What the task requires: Nothing in the data may be changed; retype all of it.

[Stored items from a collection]
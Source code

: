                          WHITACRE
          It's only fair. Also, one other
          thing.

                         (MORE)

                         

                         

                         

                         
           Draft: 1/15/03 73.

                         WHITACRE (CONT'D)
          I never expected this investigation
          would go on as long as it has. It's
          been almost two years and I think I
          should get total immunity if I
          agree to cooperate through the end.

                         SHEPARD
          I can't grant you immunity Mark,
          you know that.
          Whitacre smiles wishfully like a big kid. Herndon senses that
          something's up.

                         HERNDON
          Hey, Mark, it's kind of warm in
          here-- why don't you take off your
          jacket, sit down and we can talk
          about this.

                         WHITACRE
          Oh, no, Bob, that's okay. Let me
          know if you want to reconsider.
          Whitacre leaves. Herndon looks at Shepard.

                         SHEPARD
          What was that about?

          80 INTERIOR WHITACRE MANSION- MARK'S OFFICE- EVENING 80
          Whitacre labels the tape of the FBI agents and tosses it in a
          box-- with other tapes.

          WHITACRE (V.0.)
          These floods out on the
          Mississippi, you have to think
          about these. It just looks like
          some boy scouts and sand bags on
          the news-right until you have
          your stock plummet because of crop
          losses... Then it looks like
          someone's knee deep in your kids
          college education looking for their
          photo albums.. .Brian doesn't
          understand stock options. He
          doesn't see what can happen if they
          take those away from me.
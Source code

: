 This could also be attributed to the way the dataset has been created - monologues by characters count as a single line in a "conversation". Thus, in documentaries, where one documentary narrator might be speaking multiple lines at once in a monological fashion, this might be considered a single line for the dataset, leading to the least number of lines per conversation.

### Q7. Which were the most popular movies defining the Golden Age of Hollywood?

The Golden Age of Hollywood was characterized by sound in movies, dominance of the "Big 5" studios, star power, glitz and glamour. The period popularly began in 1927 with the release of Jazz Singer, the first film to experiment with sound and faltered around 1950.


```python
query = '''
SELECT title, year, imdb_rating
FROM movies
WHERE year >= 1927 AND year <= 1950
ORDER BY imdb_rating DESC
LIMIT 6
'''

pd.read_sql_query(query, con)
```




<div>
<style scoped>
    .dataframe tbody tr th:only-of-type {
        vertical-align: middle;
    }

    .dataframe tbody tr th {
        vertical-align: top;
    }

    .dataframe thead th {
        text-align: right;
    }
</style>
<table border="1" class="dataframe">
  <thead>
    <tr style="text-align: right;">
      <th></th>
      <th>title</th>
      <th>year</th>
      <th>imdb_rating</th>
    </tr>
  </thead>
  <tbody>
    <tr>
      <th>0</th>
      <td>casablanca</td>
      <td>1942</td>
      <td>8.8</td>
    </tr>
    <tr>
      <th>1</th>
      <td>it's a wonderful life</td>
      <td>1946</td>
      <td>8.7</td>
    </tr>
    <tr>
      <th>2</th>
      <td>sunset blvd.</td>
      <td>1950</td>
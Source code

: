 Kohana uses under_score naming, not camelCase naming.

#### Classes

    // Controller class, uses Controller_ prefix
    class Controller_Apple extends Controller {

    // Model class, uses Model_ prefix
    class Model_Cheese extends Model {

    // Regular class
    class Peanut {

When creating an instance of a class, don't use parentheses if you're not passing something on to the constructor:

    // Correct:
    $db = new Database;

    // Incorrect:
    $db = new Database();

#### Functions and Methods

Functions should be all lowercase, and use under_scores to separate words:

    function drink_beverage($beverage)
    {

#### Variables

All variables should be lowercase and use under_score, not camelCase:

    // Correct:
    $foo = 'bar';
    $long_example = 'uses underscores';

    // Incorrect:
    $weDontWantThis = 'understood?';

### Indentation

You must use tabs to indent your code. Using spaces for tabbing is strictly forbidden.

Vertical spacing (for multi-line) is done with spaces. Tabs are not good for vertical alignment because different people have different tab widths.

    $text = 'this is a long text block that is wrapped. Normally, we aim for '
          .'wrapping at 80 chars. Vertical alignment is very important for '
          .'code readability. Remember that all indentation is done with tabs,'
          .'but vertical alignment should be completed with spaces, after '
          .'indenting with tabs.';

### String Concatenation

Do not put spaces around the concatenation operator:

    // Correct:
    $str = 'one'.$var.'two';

Exercise result:
Source code

:                          WHITACRE
          It's only fair. Also, one other
          thing.

                         (MORE)

                         

                         

                         

                         
           Draft: 1/15/03 73.

                         WHITACRE (CONT'D)
          I never expected this investigation
          would go on as long as it has. It's
          been almost two years and I think I
          should get total immunity if I
          agree to cooperate through the end.

                         SHEPARD
          I can't grant you immunity Mark,
          you know that.
          Whitacre smiles wishfully like a big kid. Herndon senses that
          something's up.

                         HERNDON
          Hey, Mark, it's kind of warm in
          here-- why don't you take off your
          jacket, sit down and we can talk
          about this.

                         WHITACRE
          Oh, no, Bob, that's okay. Let me
          know if you want to reconsider.
          Whitacre leaves. Herndon looks at Shepard.

                         SHEPARD
          What was that about?

          80 INTERIOR WHITACRE MANSION- MARK'S OFFICE- EVENING 80
          Whitacre labels the tape of the FBI agents and tosses it in a
          box-- with other tapes.

          WHITACRE (V.0.)
          These floods out on the
          Mississippi, you have to think
          about these. It just looks like
          some boy scouts and sand bags on
          the news-right until you have
          your stock plummet because of crop
          losses... Then it looks like
          someone's knee deep in your kids
          college education looking for their
          photo albums.. .Brian doesn't
          understand stock options. He
          doesn't see what can happen if they
          take those away from me.
Source code

: This could also be attributed to the way the dataset has been created - monologues by characters count as a single line in a "conversation". Thus, in documentaries, where one documentary narrator might be speaking multiple lines at once in a monological fashion, this might be considered a single line for the dataset, leading to the least number of lines per conversation.

### Q7. Which were the most popular movies defining the Golden Age of Hollywood?

The Golden Age of Hollywood was characterized by sound in movies, dominance of the "Big 5" studios, star power, glitz and glamour. The period popularly began in 1927 with the release of Jazz Singer, the first film to experiment with sound and faltered around 1950.


```python
query = '''
SELECT title, year, imdb_rating
FROM movies
WHERE year >= 1927 AND year <= 1950
ORDER BY imdb_rating DESC
LIMIT 6
'''

pd.read_sql_query(query, con)
```




<div>
<style scoped>
    .dataframe tbody tr th:only-of-type {
        vertical-align: middle;
    }

    .dataframe tbody tr th {
        vertical-align: top;
    }

    .dataframe thead th {
        text-align: right;
    }
</style>
<table border="1" class="dataframe">
  <thead>
    <tr style="text-align: right;">
      <th></th>
      <th>title</th>
      <th>year</th>
      <th>imdb_rating</th>
    </tr>
  </thead>
  <tbody>
    <tr>
      <th>0</th>
      <td>casablanca</td>
      <td>1942</td>
      <td>8.8</td>
    </tr>
    <tr>
      <th>1</th>
      <td>it's a wonderful life</td>
      <td>1946</td>
      <td>8.7</td>
    </tr>
    <tr>
      <th>2</th>
      <td>sunset blvd.</td>
      <td>1950</td>
Source code

: Kohana uses under_score naming, not camelCase naming.

#### Classes

    // Controller class, uses Controller_ prefix
    class Controller_Apple extends Controller {

    // Model class, uses Model_ prefix
    class Model_Cheese extends Model {

    // Regular class
    class Peanut {

When creating an instance of a class, don't use parentheses if you're not passing something on to the constructor:

    // Correct:
    $db = new Database;

    // Incorrect:
    $db = new Database();

#### Functions and Methods

Functions should be all lowercase, and use under_scores to separate words:

    function drink_beverage($beverage)
    {

#### Variables

All variables should be lowercase and use under_score, not camelCase:

    // Correct:
    $foo = 'bar';
    $long_example = 'uses underscores';

    // Incorrect:
    $weDontWantThis = 'understood?';

### Indentation

You must use tabs to indent your code. Using spaces for tabbing is strictly forbidden.

Vertical spacing (for multi-line) is done with spaces. Tabs are not good for vertical alignment because different people have different tab widths.

    $text = 'this is a long text block that is wrapped. Normally, we aim for '
          .'wrapping at 80 chars. Vertical alignment is very important for '
          .'code readability. Remember that all indentation is done with tabs,'
          .'but vertical alignment should be completed with spaces, after '
          .'indenting with tabs.';

### String Concatenation

Do not put spaces around the concatenation operator:

    // Correct:
    $str = 'one'.$var.'two';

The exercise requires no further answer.